How can we comprehend the radical nature of the Cosmococas’ new language of behavior? To begin, we would have to ask what was at stake in the very notion of language—and its deconstruction—for Oiticica and D’Almeida circa 1973. Here we might consider a rather unlikely comparison: on the one hand, a page from Oiticica’s notebook from October 1969 outlining a participatory theater piece in which spoken variations of words encourage improvised verbal free play;10 on the other, a photograph from 1963 showing a participant in a literacy program developed by the influential Brazilian educator Paulo Freire (figs. 3–4). Written in various colors to suggest a play of voices overlapping and reverberating against one another, the words in Oiticica’s script are libidinal fragments set in motion through the operations of the Freudian slip. Lip, Stick, Stuck, Soft, Rock, Sock, Frock, Kiss, Bliss…. One word melding into and generating the next, the language imagined, and imaged forth on Oiticica’s notebook page is produced through the operations of collective desire.

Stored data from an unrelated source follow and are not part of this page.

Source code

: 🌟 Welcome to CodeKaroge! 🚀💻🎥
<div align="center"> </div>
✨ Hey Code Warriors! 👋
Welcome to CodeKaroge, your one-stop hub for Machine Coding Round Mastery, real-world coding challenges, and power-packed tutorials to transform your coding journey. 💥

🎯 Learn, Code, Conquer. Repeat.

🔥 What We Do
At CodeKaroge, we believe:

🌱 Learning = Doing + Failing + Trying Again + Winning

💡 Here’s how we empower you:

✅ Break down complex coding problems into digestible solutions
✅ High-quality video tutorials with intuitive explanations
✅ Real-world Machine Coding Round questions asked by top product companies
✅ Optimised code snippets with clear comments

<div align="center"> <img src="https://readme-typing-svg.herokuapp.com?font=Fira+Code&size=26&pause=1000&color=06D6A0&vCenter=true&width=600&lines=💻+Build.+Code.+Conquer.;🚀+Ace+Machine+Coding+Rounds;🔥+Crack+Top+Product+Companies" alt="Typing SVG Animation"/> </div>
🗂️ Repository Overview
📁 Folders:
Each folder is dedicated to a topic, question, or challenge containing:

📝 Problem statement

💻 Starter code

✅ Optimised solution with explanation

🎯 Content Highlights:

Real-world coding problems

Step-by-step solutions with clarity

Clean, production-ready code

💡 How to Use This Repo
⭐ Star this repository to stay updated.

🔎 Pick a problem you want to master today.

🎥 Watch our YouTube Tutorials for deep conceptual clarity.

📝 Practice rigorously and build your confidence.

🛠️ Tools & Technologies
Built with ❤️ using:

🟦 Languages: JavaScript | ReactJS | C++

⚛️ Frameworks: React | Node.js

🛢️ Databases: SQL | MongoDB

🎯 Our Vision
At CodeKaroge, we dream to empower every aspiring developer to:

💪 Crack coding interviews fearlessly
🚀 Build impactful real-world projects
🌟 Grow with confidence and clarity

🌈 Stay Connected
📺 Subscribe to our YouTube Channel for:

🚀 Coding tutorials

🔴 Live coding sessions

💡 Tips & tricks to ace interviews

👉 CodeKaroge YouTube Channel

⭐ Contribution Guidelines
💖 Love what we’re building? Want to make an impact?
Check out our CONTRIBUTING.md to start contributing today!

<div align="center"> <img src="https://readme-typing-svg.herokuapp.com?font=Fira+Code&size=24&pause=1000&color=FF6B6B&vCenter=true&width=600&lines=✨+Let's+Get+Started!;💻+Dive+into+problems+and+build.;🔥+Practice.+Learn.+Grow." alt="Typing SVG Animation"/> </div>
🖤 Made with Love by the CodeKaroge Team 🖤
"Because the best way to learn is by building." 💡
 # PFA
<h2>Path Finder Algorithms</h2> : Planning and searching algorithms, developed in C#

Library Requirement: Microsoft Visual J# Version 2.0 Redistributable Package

That language might be constructed through embodied collectivities rather than a priori inscribed is likewise at stake in the photograph of the participant in Freire’s literacy program. Pictured with one arm outstretched, the other holding a child, the man touches the letter a as if to grasp language, to translate the physicality of its mark into his body, and by extension, the body of the child. The man is pointing to what Freire called a “discovery card” for the word TIJOLO (brick) in Portuguese. In Freire’s method, certain highly associative “generative” words were used to stimulate socioeconomic discussions among illiterate participants while demonstrating the relations between spoken and written signifiers.11 As Freire’s goal was not simply to teach literacy but to effect Marxist politicization, it was crucial that each generative word had a tangible, material relation to the participants’ lives. The word TIJOLO, for example, was used with a group of construction workers. First, the concept brick was represented in a photograph. The participants would identify the image and discuss its significance: the difficulties of manual labor, the price of building materials, the implications of urban reform, and so on. The visual image was then followed by a placard of the written word TIJOLO, and then the same word split into syllables: TI-JO-LO (figs. 5–6). Each syllable was subsequently presented within its phonemic family, so TA-TE-TI-TO-TU, thereby allowing participants to identify the connections between the written phonemes and their syllabic sounds (figs. 7–8). In the next step, participants would create syllabic combinations from the diagrammed phonemes. From the TIJOLO discovery card, for example, one can make the Portuguese words LUTA (struggle); TELA (screen); LOJA (store); and even the phrase TU JÁ LE(S) (you already read) (fig. 9). Although standard literacy was the final goal, Freire’s method prioritized the creative aspect of phonemic combination. As he wrote in 1965, “Acquiring literacy does not involve memorizing sentences, words, or syllables … but rather an attitude of creation and re-creation, a self-transformation producing a stance of intervention in one’s context.”12 Participants were therefore encouraged to make as many combinations as they could, even if they resulted in nonsense words. Only after the mechanism of verbal generation was fully absorbed would attention shift to identifying conventional words themselves.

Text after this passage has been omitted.